El resultado es un círculo complicado: el cerebro detecta amenazas donde no las hay, le cuesta reaccionar y tampoco consigue adaptarse con facilidad.

Vargas insiste en que la depresión no tiene una única causa. Existe una predisposición genética en algunas familias, pero no es determinante por sí sola. El entorno juega un papel muy importante.

Factores como el estrés durante el embarazo, la violencia, la inseguridad en la infancia o los traumas pueden influir en cómo se expresa esa predisposición. Es lo que la ciencia denomina epigenética: la interacción entre los genes y el ambiente.

Esto explica por qué dos personas con una base genética similar pueden tener trayectorias muy distintas.

Cuando el cerebro se “queda atrapado”

Otro de los aspectos que destaca la especialista es la dificultad del cerebro depresivo para cambiar. La neuroplasticidad —la capacidad de adaptarse y crear nuevas conexiones— se ve reducida, lo que provoca una especie de rigidez mental.

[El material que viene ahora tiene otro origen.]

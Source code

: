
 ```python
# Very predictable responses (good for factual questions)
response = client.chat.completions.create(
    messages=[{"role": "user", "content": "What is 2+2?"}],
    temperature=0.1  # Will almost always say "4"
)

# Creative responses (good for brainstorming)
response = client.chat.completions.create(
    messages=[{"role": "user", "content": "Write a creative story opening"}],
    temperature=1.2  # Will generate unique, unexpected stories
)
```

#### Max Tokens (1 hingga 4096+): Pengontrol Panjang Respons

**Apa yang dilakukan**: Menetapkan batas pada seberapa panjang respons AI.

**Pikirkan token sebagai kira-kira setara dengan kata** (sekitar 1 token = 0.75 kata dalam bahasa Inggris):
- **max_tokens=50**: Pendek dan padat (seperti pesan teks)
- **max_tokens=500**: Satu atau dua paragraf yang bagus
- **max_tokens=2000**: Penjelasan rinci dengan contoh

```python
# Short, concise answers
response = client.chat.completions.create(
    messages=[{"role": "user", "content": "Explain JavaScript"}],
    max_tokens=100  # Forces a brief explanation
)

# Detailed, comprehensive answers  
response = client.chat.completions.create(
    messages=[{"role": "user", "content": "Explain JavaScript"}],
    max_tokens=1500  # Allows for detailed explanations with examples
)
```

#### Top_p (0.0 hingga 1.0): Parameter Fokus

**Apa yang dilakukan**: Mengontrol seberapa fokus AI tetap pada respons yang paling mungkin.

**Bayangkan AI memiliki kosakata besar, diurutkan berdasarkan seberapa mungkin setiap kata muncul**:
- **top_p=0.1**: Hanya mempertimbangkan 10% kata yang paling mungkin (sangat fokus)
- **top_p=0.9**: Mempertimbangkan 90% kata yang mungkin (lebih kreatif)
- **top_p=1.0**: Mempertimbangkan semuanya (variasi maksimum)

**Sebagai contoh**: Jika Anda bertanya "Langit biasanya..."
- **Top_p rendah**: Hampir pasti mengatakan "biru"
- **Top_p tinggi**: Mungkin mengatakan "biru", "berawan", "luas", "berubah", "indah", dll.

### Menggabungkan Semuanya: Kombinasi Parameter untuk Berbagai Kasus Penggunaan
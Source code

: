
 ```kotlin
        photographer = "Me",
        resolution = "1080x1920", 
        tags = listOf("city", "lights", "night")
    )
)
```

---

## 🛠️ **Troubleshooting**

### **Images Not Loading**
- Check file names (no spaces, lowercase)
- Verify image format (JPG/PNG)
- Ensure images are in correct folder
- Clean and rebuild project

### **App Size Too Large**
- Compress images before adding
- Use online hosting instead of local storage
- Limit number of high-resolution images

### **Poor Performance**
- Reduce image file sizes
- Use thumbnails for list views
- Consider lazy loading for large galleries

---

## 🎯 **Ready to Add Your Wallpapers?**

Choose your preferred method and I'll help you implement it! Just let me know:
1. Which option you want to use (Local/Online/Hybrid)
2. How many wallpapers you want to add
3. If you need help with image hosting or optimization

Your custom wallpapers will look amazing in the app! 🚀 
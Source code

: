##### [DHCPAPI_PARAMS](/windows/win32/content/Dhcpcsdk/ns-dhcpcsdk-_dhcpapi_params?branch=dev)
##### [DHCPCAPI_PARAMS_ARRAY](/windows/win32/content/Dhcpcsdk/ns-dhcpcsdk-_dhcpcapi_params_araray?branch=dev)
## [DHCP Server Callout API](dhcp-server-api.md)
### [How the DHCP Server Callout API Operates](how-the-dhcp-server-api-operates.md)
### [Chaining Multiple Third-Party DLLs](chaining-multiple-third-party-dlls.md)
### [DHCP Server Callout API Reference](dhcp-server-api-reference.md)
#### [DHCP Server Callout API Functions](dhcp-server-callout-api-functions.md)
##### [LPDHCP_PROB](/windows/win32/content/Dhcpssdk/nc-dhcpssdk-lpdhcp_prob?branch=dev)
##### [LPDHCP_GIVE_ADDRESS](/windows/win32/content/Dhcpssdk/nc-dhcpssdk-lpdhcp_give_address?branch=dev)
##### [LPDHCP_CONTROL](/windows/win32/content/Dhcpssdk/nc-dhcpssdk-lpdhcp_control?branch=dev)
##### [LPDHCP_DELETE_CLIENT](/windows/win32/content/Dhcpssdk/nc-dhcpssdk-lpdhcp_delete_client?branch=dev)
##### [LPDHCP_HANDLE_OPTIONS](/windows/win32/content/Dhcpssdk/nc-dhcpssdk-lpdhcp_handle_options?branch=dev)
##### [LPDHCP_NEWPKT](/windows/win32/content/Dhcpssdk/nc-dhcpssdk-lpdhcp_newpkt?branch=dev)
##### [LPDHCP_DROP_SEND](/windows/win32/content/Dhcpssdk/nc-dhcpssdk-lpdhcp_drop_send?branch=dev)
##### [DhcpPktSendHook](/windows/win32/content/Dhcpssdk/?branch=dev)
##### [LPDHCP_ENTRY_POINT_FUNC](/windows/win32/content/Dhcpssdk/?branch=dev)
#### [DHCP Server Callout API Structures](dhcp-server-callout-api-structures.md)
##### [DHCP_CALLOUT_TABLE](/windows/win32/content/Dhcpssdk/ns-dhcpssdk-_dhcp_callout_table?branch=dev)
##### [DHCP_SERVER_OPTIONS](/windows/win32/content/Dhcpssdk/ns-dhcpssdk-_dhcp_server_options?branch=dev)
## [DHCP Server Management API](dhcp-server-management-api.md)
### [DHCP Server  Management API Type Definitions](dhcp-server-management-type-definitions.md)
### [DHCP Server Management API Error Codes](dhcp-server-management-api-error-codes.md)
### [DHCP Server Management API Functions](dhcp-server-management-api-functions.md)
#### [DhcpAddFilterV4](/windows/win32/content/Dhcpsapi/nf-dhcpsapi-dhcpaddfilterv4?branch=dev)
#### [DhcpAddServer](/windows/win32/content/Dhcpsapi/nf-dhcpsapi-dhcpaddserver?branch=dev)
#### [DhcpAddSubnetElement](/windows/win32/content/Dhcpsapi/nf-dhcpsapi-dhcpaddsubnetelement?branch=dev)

Además, el cerebro tiende a quedarse en lo que se conoce como “red por defecto”, un estado de introspección constante donde predominan los pensamientos rumiantes. Es decir, la mente entra en bucles de ideas negativas que se retroalimentan y dificultan salir de ese estado.

Aunque el tratamiento de la depresión suele incluir medicación y terapia, la neurociencia está poniendo cada vez más énfasis en los hábitos de vida.

Entre ellos, destaca el ejercicio físico, capaz de estimular la producción de sustancias que favorecen la regeneración neuronal. También la respiración consciente y el mindfulness, que ayudan a reducir el estrés y a frenar los pensamientos intrusivos.

Otro punto que puede ayudar es el sistema de recompensa del cerebro. En personas con depresión, este sistema está “apagado”, por lo que se recomienda empezar con metas muy pequeñas —como levantarse, ducharse o dar un paseo corto— para reactivar poco a poco la motivación.

La doctora también señala la importancia de factores que muchas veces se subestiman. El sueño, por ejemplo, suele alterarse en las primeras fases de la depresión, por lo que cuidar la higiene del descanso es fundamental.

Comprender cómo funciona el cerebro en estos casos, sostiene la experta, es el primer paso para abordarlo con empatía y con herramientas adecuadas. Porque detrás de cada persona con depresión hay una historia, pero también un sistema biológico que necesita apoyo para volver a funcionar.